= Work task =
Taking the lines below one at a time, count those with the string "rule" and give the result alone.

Source texts of formatted documents:
------------------------------------

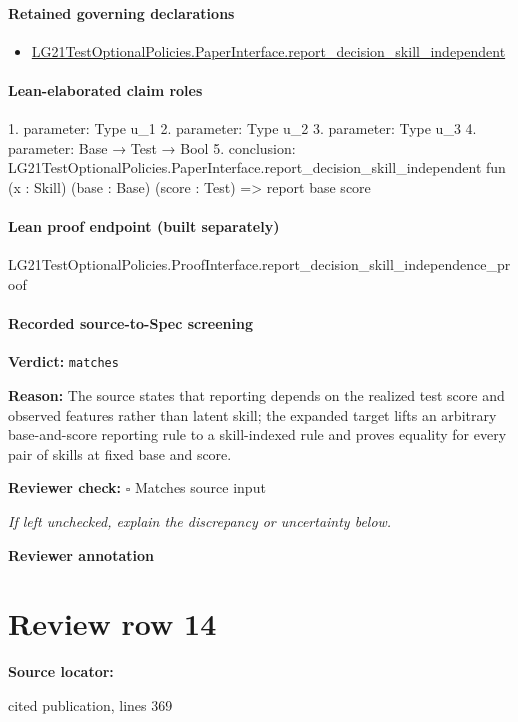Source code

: \documentclass[10pt]{article}
\newcommand{\reviewerbox}{%
  \par\noindent\fbox{\parbox{0.96\linewidth}{\rule{0pt}{0.38in}}}\par
}
\newcommand{\reviewmatch}[1]{%
  \par\noindent\textbf{Reviewer check:} $\square$\; #1\par
  \noindent\emph{If left unchecked, explain the discrepancy or uncertainty below.}\par
}
\begin{document}
\paragraph{Retained governing declarations}
\begin{itemize}\raggedright
\item \hyperlink{governing-declaration-be2ee4e731a29bfb}{LG21\allowbreak{}Test\allowbreak{}Optional\allowbreak{}Policies.\allowbreak{}Paper\allowbreak{}Interface.\allowbreak{}report\_\allowbreak{}decision\_\allowbreak{}skill\_\allowbreak{}independent}
\end{itemize}
\paragraph{Lean-elaborated claim roles}\begin{ReviewVerbatim}
1. parameter: Type u_1
2. parameter: Type u_2
3. parameter: Type u_3
4. parameter: Base → Test → Bool
5. conclusion: LG21TestOptionalPolicies.PaperInterface.report_decision_skill_independent
  fun (x : Skill) (base : Base) (score : Test) => report base score
\end{ReviewVerbatim}

\paragraph{Lean proof endpoint (built separately)}\begin{ReviewVerbatim}
LG21TestOptionalPolicies.ProofInterface.report_decision_skill_independence_proof
\end{ReviewVerbatim}

\paragraph{Recorded source-to-Spec screening}
\textbf{Verdict:} \texttt{matches}
\\
{\raggedright
\textbf{Reason:} The source states that reporting depends on the realized test score and observed features rather than latent skill;\allowbreak{} the expanded target lifts an arbitrary base-\allowbreak{}and-\allowbreak{}score reporting rule to a skill-\allowbreak{}indexed rule and proves equality for every pair of skills at fixed base and score.\allowbreak{}
\par}
\reviewmatch{Matches source input}
\noindent\textbf{Reviewer annotation}\par
\reviewerbox
\clearpage
\hypertarget{source-claim-94c9c21b4a4d923b}{}
\section*{Review row 14}
\textbf{Source locator:} {\footnotesize\raggedright cited publication, lines 369\par}
\end{document}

------------------------------------

= Finished exercise =
2